Please quote exactly the lines below from the line containing "allerdings trotzdem eben" to the line containing "Um die effizienz", both lines included, and nothing else.

Excerpts from a dataset:
**********

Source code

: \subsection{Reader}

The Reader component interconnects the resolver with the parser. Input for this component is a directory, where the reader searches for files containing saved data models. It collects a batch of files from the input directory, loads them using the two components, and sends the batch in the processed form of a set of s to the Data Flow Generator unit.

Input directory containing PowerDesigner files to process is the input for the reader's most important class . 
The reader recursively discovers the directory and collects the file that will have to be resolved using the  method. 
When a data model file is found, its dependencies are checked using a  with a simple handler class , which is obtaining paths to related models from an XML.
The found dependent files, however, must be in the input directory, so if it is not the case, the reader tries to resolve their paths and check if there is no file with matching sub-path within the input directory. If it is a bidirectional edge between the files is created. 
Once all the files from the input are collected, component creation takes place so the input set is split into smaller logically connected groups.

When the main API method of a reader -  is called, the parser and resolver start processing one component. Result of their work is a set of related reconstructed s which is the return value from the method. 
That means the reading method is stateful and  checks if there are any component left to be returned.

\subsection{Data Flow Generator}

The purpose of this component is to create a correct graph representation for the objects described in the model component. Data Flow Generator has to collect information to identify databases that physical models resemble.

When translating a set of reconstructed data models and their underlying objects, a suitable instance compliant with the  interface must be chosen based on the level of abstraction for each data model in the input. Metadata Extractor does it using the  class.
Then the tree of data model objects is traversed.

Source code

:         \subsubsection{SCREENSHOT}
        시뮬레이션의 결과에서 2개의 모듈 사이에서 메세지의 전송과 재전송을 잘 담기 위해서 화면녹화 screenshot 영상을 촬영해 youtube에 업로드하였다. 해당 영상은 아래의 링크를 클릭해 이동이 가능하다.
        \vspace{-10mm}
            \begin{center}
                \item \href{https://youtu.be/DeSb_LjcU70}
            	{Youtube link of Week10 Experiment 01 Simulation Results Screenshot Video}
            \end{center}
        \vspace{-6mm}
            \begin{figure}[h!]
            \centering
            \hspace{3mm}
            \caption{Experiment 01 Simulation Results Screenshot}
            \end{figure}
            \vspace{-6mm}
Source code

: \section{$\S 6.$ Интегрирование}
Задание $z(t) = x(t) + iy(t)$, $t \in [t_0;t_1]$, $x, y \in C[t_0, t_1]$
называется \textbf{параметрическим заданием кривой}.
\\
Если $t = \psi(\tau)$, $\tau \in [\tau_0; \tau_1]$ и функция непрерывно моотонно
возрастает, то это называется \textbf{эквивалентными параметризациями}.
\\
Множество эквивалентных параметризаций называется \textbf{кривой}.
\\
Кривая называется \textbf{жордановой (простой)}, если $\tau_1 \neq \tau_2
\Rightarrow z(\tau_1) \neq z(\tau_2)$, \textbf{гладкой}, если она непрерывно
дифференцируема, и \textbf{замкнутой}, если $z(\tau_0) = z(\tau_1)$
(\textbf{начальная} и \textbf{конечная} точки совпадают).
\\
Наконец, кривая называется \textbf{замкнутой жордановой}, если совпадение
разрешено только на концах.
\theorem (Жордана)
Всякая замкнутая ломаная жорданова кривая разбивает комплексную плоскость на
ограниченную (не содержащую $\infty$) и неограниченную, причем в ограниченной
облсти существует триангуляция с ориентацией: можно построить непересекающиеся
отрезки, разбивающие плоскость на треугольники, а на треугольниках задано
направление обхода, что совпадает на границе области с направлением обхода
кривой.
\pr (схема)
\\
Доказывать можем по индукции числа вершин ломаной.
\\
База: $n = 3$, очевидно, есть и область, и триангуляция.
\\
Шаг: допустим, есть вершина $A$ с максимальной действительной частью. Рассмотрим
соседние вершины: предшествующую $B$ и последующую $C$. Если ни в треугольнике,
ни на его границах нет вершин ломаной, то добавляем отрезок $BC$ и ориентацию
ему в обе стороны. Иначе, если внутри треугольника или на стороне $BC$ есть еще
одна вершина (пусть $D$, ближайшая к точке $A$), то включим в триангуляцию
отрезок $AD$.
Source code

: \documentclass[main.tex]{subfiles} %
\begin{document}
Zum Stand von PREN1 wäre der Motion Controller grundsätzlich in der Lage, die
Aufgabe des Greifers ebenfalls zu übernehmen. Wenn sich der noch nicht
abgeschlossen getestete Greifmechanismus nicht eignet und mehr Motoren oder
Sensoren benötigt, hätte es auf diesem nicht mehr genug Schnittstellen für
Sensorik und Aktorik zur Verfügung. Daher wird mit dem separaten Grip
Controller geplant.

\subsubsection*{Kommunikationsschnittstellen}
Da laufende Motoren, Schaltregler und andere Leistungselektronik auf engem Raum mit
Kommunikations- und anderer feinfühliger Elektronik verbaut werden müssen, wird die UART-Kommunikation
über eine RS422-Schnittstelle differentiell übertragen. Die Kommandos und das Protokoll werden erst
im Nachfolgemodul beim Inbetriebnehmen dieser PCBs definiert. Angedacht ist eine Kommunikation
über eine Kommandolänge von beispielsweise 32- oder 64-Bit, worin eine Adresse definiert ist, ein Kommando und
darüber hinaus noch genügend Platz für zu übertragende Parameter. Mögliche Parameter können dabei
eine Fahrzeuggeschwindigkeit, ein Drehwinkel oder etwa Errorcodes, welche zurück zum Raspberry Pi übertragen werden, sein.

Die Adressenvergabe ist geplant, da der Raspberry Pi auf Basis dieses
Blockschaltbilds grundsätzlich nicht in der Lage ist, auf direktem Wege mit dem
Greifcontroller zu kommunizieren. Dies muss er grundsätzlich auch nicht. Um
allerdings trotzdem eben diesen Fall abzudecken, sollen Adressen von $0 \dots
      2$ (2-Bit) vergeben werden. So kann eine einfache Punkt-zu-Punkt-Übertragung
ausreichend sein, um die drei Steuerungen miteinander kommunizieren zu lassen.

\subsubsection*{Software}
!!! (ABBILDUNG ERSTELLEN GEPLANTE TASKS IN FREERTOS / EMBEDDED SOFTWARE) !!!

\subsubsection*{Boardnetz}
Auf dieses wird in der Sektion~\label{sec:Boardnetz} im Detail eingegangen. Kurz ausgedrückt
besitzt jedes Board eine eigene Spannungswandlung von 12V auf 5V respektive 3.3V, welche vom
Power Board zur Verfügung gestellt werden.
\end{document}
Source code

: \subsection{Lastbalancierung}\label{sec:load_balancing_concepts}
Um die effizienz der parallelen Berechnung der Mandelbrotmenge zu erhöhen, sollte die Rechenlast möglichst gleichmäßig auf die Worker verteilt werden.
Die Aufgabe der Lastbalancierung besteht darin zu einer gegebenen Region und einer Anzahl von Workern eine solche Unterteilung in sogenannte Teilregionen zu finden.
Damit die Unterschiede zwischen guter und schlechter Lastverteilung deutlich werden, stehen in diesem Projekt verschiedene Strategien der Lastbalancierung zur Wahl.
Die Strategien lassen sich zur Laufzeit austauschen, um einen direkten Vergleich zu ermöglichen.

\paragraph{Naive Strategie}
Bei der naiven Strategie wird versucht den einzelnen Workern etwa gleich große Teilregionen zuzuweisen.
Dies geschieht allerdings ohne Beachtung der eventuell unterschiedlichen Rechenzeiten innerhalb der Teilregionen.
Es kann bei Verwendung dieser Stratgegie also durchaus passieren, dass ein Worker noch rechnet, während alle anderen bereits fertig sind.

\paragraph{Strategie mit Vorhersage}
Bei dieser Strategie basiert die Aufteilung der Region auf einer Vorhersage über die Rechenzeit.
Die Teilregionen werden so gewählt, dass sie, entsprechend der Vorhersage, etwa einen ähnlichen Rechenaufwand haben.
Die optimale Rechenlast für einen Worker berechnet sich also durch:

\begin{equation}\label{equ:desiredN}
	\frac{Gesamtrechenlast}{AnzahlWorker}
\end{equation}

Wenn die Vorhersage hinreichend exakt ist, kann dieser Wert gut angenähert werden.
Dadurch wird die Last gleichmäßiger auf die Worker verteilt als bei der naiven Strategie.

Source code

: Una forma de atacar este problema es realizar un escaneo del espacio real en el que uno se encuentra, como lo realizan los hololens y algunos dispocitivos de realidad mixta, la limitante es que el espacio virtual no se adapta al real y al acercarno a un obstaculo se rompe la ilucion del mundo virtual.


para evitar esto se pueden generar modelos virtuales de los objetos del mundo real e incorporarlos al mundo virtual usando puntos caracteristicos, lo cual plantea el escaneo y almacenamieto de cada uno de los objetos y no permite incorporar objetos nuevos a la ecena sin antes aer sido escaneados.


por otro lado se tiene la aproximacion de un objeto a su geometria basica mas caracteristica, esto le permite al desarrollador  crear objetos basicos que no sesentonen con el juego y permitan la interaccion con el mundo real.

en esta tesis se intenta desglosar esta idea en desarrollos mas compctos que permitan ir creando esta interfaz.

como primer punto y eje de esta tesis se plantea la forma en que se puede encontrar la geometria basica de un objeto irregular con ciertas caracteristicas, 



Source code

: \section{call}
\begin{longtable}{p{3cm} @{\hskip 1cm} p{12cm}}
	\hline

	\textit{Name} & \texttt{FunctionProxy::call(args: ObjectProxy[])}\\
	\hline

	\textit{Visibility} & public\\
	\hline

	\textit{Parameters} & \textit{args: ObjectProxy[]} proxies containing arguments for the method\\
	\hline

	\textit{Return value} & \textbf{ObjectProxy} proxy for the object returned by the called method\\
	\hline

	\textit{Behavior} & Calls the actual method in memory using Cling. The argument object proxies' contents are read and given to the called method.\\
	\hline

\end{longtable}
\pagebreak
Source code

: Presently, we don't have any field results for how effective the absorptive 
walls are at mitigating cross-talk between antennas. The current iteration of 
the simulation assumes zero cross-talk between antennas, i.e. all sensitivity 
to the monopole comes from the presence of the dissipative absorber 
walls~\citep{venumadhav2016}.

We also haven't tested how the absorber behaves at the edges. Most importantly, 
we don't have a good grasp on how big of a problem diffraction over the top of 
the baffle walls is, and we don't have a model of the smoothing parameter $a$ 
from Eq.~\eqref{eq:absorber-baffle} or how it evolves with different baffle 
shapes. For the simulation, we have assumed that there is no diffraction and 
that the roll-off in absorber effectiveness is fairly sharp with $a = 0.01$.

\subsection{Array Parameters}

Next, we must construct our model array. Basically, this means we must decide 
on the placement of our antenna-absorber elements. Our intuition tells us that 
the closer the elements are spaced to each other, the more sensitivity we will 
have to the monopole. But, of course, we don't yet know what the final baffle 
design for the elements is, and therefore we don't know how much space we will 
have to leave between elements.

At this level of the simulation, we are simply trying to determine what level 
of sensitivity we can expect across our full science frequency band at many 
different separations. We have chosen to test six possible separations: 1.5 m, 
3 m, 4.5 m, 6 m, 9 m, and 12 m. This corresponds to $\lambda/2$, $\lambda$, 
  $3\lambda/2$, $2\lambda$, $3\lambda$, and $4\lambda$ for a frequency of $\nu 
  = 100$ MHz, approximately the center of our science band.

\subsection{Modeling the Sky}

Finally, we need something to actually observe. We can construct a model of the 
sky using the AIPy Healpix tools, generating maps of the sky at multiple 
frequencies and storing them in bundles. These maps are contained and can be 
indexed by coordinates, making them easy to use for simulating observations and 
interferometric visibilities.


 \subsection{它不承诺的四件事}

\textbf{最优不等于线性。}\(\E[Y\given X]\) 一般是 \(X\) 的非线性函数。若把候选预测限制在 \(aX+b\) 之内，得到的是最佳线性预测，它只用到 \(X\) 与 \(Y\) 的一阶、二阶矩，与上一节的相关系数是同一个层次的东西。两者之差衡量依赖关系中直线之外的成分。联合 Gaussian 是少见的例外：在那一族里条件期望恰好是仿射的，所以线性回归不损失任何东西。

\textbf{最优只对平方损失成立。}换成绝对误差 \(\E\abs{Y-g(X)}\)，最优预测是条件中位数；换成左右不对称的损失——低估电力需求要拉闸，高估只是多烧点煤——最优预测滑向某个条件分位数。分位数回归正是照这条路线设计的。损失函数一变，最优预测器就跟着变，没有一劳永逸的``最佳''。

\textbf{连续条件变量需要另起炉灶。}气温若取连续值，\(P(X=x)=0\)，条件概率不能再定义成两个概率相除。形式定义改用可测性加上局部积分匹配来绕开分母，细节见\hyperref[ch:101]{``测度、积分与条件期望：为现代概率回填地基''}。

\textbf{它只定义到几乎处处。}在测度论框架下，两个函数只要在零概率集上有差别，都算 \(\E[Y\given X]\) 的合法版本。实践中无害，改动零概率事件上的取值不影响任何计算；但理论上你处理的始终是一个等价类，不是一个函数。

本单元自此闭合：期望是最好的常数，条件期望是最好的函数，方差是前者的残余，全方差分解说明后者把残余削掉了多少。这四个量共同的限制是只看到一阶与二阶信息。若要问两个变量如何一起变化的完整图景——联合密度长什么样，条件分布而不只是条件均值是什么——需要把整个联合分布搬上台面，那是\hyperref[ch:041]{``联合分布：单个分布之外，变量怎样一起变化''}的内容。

**********

Your response —
allerdings trotzdem eben diesen Fall abzudecken, sollen Adressen von $0 \dots
      2$ (2-Bit) vergeben werden. So kann eine einfache Punkt-zu-Punkt-Übertragung
ausreichend sein, um die drei Steuerungen miteinander kommunizieren zu lassen.

\subsubsection*{Software}
!!! (ABBILDUNG ERSTELLEN GEPLANTE TASKS IN FREERTOS / EMBEDDED SOFTWARE) !!!

\subsubsection*{Boardnetz}
Auf dieses wird in der Sektion~\label{sec:Boardnetz} im Detail eingegangen. Kurz ausgedrückt
besitzt jedes Board eine eigene Spannungswandlung von 12V auf 5V respektive 3.3V, welche vom
Power Board zur Verfügung gestellt werden.
\end{document}
Source code

: \subsection{Lastbalancierung}\label{sec:load_balancing_concepts}
Um die effizienz der parallelen Berechnung der Mandelbrotmenge zu erhöhen, sollte die Rechenlast möglichst gleichmäßig auf die Worker verteilt werden.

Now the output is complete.